Toddlers speech is a funny thing. Those little people can be so sure that they are talking intelligibly, and yet—there is no way that anyone can figure out what they are trying to say. Sometimes mommy can. Mothers have a way of understand goobly-gook baby talk when no-one else can. Sometimes, though, even the mothers are stumped.
Will this combination of strange sounds ever morph into the cultured discussion that you hear in a third grade classroom? Is my child on track as far as speech goes? These are worries that many parents have. If the problem is just some malformed sounds and a small vocabulary, though, you probably don’t have much to be concerned over. This limited vocabulary and garbled speech is a normal part of growing up.
What you want to do is make sure of is that your child’s speech is making a steady progression—that he’s getting more and more intelligibly and acquiring a larger and larger vocabulary as the months go by. On my toddler vocabulary page I’ve provided a summary of the usual speech milestones, but don’t get overly worked up about them. You shouldn’t be comparing your child to any other child, or even with a list of ‘milestones’. Compare your child with himself, and if he’s learning as he grows, be proud.
If you aren’t supposed to be comparing your child with the neighbor’s Johnny, you shouldn’t stress about failed milestones, and there’s nothing wrong with garbled language, what should you worry about? Here’s a list of potential red flags or warning signs in your toddler's speech development: things that should make you want to talk to your pediatrician and possibly even schedule and appointment with a speech therapist. This list is geared toward 20-24 months; before that, there is such a variety in the ways toddlers use language that it is difficult to evaluate for potential issues, although a failure to talk at all—even babytalk—does mean trouble.
Have your child evaluated if…
• Doesn’t respond to sounds or calling in a normal, consistent, way
• Mispronounces her vowels regularly. For instance, saying ‘bod’ instead of bed’
• Skips the constants in a many words, and talks with mostly vowels. For instance, ‘e’ for bed.
• After using a new word once, won’t use it again for a while
• Hasn’t learn ‘bye-bye’ and doesn’t enjoy games like peek-a-book
• Doesn’t make much of an effort to communicate with you and let you know what she wants
• Has one ‘jack of all trades’ word that she uses to mean almost anything
• Doesn’t answer a question with a yes or a nod, but repeats the last word of the question to express yes: answering ‘shall we take a nap?’ with ‘nap!’
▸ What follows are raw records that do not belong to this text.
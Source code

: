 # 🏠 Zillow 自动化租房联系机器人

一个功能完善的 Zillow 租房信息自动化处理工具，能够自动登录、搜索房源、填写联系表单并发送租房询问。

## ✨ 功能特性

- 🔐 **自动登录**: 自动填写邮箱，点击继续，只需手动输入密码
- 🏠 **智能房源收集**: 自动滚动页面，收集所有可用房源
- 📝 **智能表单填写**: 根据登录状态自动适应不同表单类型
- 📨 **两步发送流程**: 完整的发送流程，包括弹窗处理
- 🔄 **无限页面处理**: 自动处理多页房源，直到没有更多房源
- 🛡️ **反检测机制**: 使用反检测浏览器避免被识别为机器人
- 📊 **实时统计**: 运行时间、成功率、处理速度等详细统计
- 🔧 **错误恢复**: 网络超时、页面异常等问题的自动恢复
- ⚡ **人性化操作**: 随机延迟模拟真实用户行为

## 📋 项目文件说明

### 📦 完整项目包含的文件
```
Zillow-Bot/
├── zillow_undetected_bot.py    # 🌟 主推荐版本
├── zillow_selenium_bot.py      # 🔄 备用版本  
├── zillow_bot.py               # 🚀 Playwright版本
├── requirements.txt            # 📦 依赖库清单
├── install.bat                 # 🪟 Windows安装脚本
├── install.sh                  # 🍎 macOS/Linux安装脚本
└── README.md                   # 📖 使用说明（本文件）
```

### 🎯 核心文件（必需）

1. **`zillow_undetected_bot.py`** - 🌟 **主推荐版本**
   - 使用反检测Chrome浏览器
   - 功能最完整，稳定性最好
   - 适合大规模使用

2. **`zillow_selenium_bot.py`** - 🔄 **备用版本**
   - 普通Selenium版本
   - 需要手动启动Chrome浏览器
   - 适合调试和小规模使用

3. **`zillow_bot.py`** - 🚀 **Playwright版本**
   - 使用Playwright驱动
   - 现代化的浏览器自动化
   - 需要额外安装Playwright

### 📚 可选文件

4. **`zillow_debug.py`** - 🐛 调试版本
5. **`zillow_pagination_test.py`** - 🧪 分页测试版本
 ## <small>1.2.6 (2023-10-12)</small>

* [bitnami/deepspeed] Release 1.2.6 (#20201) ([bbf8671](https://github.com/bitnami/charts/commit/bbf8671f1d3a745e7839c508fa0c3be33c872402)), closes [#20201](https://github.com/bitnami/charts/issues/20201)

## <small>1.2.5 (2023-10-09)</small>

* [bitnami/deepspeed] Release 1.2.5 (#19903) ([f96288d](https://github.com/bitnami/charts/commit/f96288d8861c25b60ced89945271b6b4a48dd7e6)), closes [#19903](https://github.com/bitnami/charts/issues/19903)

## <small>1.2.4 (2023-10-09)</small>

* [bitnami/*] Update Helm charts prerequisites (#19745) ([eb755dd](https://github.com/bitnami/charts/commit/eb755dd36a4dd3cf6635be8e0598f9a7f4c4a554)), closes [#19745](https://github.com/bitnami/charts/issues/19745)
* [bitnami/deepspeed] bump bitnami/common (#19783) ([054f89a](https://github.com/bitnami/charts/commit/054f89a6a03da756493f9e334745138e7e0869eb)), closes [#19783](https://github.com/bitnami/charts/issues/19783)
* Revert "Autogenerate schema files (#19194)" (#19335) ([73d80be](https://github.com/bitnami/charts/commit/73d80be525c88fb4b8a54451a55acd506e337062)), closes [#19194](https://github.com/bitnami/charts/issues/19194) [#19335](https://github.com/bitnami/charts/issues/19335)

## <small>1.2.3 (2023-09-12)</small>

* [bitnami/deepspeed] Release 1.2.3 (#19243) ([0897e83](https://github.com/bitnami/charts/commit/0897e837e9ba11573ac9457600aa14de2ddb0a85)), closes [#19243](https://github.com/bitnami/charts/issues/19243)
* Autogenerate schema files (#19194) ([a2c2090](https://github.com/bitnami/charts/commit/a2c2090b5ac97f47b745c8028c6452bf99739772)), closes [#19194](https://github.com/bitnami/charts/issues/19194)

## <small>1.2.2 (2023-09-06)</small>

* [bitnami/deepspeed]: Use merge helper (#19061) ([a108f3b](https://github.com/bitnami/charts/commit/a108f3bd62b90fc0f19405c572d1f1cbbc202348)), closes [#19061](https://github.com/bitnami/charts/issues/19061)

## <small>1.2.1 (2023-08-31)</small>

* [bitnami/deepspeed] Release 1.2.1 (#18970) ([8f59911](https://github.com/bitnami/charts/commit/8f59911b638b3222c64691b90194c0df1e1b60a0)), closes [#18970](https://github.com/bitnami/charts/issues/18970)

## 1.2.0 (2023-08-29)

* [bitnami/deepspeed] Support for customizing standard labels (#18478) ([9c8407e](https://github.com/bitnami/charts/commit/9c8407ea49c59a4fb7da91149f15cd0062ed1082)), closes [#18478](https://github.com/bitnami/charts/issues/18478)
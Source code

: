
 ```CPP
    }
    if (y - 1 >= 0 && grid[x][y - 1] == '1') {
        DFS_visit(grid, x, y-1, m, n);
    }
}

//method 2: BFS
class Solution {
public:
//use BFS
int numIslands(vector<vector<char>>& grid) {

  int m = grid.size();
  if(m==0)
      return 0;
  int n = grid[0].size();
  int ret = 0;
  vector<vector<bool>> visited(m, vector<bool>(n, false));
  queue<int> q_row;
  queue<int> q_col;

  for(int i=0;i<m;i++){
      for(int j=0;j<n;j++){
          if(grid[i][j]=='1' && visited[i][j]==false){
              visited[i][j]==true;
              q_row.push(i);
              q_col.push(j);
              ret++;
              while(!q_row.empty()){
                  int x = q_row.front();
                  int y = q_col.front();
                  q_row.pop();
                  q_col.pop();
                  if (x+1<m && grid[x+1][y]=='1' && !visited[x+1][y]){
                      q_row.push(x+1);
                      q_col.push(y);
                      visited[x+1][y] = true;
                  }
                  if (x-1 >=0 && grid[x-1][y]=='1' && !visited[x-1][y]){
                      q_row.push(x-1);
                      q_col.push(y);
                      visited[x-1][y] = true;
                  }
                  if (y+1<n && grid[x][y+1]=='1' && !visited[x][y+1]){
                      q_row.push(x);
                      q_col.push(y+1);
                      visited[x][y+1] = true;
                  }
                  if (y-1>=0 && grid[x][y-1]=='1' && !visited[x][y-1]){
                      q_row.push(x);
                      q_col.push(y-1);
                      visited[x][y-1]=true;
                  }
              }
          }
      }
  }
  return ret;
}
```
• Hasn’t learned how to fit words together, and says only single, isolated words
Just because you see these red flags in your child doesn’t mean you need to panic; it doesn’t mean your child is in any way retarded or ‘second best’. All it means is that an evaluation and perhaps early intervention or speech therapy might be helpful.
Encourage your toddlers speech at home by talking to him in simple language—but not baby talk—as you spend time together during the day. Ask him questions and wait for his responses; then listen, even if what he is saying is scarcely intelligible. Read him books. Let him talk about the pictures in storybooks; and have back-and-forth conversations about what you see. Before you know it, your baby-conversation will have transformed into something with which the two of you can really share ideas, thoughts, and emotions!